§ **Work required**:
Would you count the lines in the material below that include the string "community"? Only the number is needed.

■ ■ ■

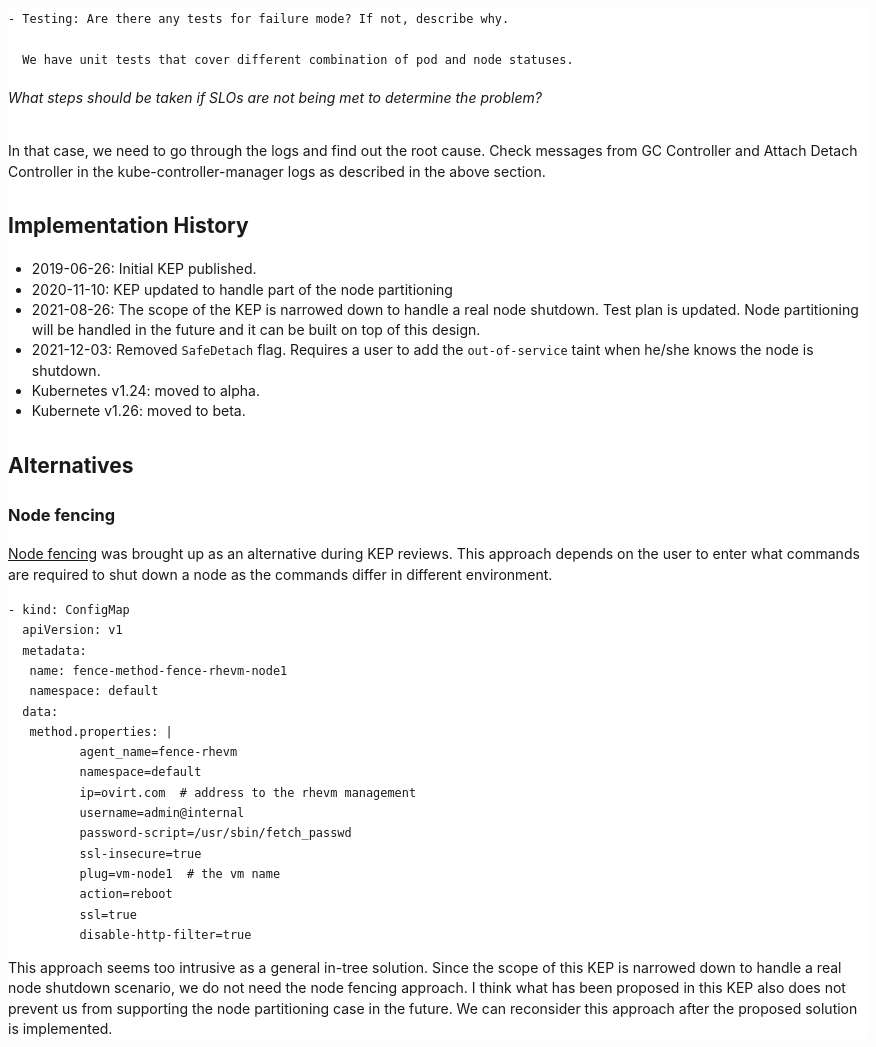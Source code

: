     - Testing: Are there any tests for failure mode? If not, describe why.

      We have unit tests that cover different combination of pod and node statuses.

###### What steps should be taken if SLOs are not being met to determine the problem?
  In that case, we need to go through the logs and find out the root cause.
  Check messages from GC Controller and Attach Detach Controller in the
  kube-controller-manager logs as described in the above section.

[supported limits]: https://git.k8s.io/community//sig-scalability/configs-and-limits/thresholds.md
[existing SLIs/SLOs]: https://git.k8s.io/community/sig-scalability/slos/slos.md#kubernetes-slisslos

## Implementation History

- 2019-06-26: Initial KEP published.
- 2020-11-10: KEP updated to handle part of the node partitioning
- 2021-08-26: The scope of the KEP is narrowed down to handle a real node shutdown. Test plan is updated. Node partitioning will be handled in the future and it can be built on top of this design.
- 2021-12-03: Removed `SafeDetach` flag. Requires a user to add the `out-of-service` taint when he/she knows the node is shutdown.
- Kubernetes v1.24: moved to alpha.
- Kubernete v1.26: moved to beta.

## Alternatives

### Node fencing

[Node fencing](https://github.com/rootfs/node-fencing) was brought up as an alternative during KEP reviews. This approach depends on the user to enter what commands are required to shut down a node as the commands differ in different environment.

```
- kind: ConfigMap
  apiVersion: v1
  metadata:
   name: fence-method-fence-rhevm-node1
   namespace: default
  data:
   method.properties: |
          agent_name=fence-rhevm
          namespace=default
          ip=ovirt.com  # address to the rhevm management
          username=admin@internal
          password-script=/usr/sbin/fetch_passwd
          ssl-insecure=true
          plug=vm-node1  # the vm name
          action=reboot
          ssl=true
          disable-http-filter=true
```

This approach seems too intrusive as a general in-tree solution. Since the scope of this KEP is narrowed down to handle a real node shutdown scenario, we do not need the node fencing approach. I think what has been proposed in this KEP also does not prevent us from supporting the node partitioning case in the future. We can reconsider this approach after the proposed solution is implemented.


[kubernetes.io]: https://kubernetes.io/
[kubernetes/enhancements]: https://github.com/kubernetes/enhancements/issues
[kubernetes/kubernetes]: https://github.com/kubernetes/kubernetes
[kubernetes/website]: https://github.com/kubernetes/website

■ ■ ■

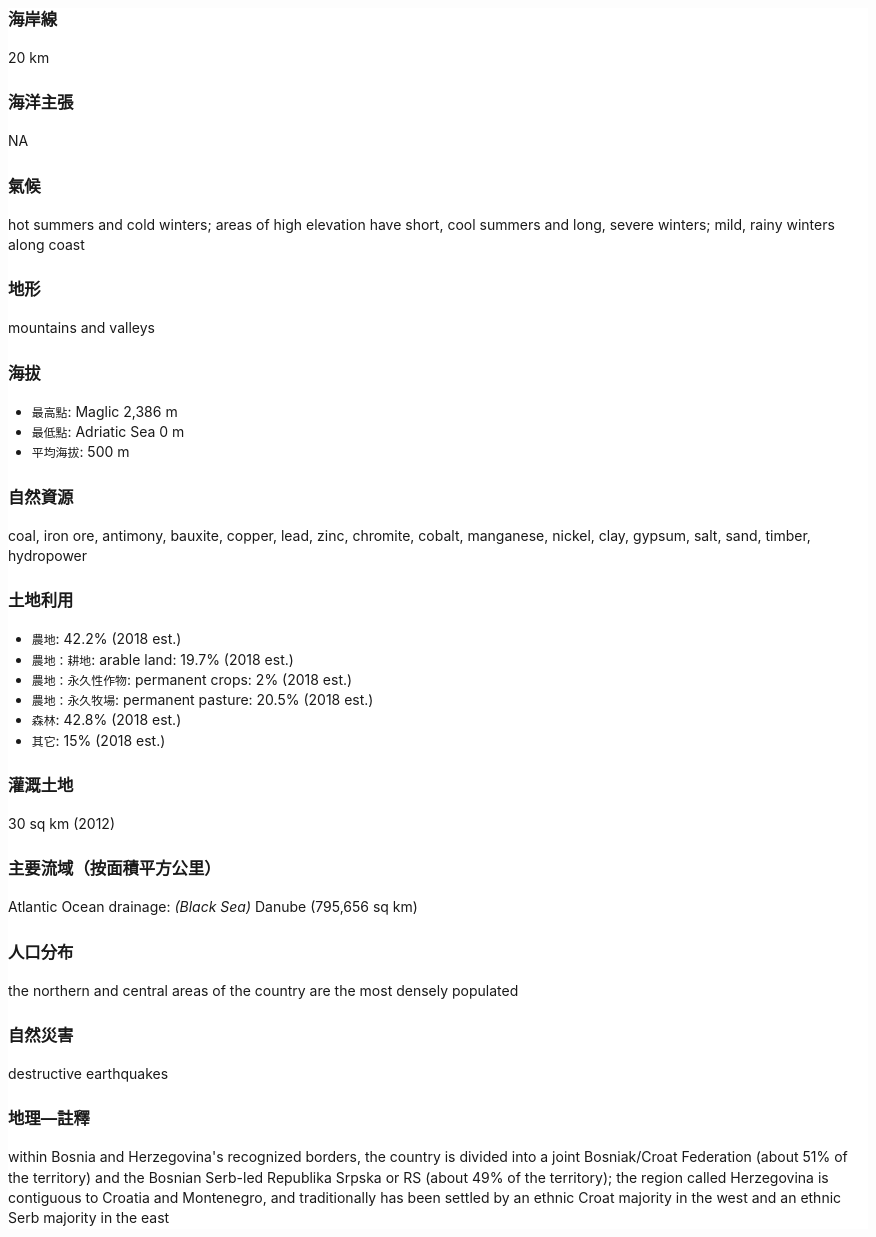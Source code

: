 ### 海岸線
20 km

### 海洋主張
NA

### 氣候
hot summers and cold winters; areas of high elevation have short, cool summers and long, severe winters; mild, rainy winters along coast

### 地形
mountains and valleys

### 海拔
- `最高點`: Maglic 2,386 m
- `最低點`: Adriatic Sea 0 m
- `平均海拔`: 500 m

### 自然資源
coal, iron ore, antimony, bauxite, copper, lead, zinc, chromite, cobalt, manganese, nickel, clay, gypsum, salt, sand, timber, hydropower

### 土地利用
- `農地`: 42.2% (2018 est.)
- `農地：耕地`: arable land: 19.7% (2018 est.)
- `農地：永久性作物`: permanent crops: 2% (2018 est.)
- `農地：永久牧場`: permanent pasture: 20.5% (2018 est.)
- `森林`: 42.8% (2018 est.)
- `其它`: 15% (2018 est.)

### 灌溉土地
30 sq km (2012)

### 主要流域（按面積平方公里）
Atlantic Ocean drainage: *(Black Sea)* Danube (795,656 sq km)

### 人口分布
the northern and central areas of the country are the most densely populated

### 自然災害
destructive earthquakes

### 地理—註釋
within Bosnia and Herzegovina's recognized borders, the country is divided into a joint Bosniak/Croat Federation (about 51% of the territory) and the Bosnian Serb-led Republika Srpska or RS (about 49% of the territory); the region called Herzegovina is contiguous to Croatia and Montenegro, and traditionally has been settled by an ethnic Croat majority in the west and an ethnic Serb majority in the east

■ ■ ■

§ **Exercise result**:
2